→ What you will do
In the entries that follow, find each line with the word "section" and copy it.

Pictures paired with source code:
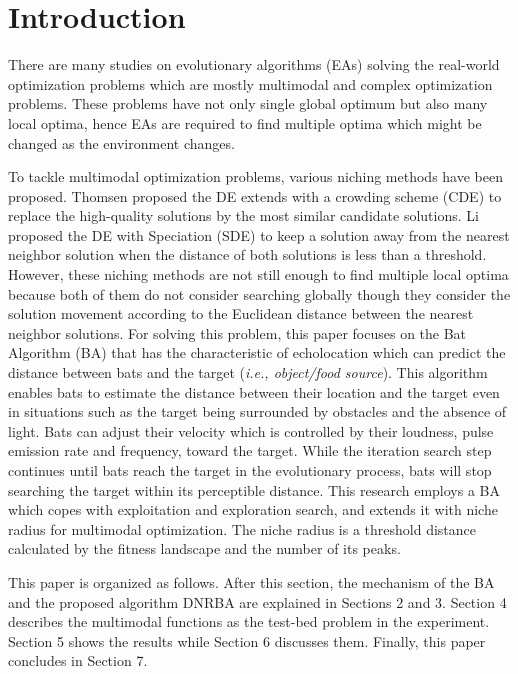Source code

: \section{Introduction}

There are many studies on evolutionary algorithms (EAs) solving the real-world optimization problems which are mostly multimodal and complex optimization problems. These problems have not only single global optimum but also many local optima, hence EAs are required to find multiple optima which might be changed as the environment changes. 

To tackle multimodal optimization problems, various niching methods have been proposed. Thomsen proposed the DE extends with a crowding scheme (CDE) \cite{CDE} to replace the high-quality solutions by the most similar candidate solutions. Li proposed the DE with Speciation (SDE) \cite{SDE} to keep a solution away from the nearest neighbor solution when the distance of both solutions is less than a threshold. However, these niching methods are not still enough to find multiple local optima because both of them do not consider searching globally though they consider the solution movement according to the Euclidean distance between the nearest neighbor solutions. For solving this problem, this paper focuses on the Bat Algorithm (BA) \cite{BA} that has the characteristic of echolocation which can predict the distance between bats and the target (\textit{i.e., object/food source}). This algorithm enables bats to estimate the distance between their location and the target even in situations such as the target being surrounded by obstacles and the absence of light. Bats can adjust their velocity which is controlled by their loudness, pulse emission rate and frequency, toward the target. While the iteration search step continues until bats reach the target in the evolutionary process, bats will stop searching the target within its perceptible distance. This research employs a BA which copes with exploitation and exploration search, and extends it with niche radius for multimodal optimization. The niche radius is a threshold distance calculated by the fitness landscape and the number of its peaks.

This paper is organized as follows. After this section, the mechanism of the BA and the proposed algorithm DNRBA are explained in Sections 2 and 3. Section 4 describes the multimodal functions as the test-bed problem in the experiment. Section 5 shows the results while Section 6 discusses them. Finally, this paper concludes in Section 7.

→ Solution for this exercise
: \section{Introduction}
This paper is organized as follows. After this section, the mechanism of the BA and the proposed algorithm DNRBA are explained in Sections 2 and 3. Section 4 describes the multimodal functions as the test-bed problem in the experiment. Section 5 shows the results while Section 6 discusses them. Finally, this paper concludes in Section 7.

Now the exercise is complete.